The dysmorphic cervical spine in Klippel-Feil syndrome: interpretations from developmental biology

Abstract

The authors conducted a study to identify radiological patterns of Klippel-Feil syndrome (KFS), and they present a new interpretation of the origin of these patterns based on recent advances in understanding of embryonic development of the spine and its molecular genetic control. The authors studied radiographs and computerized tomography (CT) scans as well as magnetic resonance images or CT myelograms obtained in 30 patients with KFS who were referred for treatment between 1982 and 1996; the patients had complained of various neuroorthopedic complications. Homeotic transformation due to mutations or disturbed expression of Hox genes is a possible mechanism responsible for C-1 assimilation, which was found to have occurred in 19 cases (63%). Notochordal defects and/or signaling problems, which result in reduced or impaired Pax-1 gene expression, may underlie vertebral fusions.

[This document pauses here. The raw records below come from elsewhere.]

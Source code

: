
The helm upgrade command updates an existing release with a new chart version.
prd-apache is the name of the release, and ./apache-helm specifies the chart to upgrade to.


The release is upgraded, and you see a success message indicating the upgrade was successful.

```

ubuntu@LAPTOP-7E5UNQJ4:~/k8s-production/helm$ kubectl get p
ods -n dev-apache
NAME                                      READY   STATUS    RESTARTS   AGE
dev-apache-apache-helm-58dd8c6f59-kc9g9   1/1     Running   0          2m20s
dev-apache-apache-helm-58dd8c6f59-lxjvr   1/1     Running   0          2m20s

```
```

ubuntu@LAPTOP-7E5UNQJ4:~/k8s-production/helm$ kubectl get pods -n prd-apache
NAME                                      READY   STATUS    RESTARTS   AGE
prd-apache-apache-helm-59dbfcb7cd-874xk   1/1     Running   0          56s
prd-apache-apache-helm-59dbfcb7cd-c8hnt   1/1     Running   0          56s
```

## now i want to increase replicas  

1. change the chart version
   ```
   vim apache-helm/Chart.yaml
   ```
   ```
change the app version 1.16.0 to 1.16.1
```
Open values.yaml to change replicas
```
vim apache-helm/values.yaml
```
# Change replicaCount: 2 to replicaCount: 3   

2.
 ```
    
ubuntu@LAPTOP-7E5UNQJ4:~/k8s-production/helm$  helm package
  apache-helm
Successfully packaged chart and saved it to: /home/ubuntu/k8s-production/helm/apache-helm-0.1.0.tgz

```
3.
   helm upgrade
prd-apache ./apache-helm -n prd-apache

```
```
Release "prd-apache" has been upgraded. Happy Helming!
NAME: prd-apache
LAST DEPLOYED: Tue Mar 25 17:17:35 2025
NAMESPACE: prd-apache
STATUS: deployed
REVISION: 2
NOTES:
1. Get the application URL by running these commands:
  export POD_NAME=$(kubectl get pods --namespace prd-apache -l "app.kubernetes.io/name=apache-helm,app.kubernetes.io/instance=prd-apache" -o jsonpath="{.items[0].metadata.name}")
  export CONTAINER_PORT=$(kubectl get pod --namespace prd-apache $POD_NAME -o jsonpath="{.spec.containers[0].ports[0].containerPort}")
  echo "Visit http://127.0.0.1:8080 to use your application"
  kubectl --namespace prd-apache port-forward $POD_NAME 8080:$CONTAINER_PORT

This, together with asymmetrical distribution of paraxial mesoderm cells and a possible lack of communication across the embryonic midline, could cause asymmetrical fusion patterns, which were present in 17 cases (57%). The wide and flattened shape of the fused vertebral bodies and their resemblance to the embryonic cartilaginous vertebrae as well as the process of progressive bone fusion with age suggest that the fusions occur before or, at the latest, during chondrification of vertebrae. The authors suggest that the aforementioned mechanisms are likely to be, at least in part, responsible for the observed patterns in KFS that affect the craniovertebral junction and the cervical spine.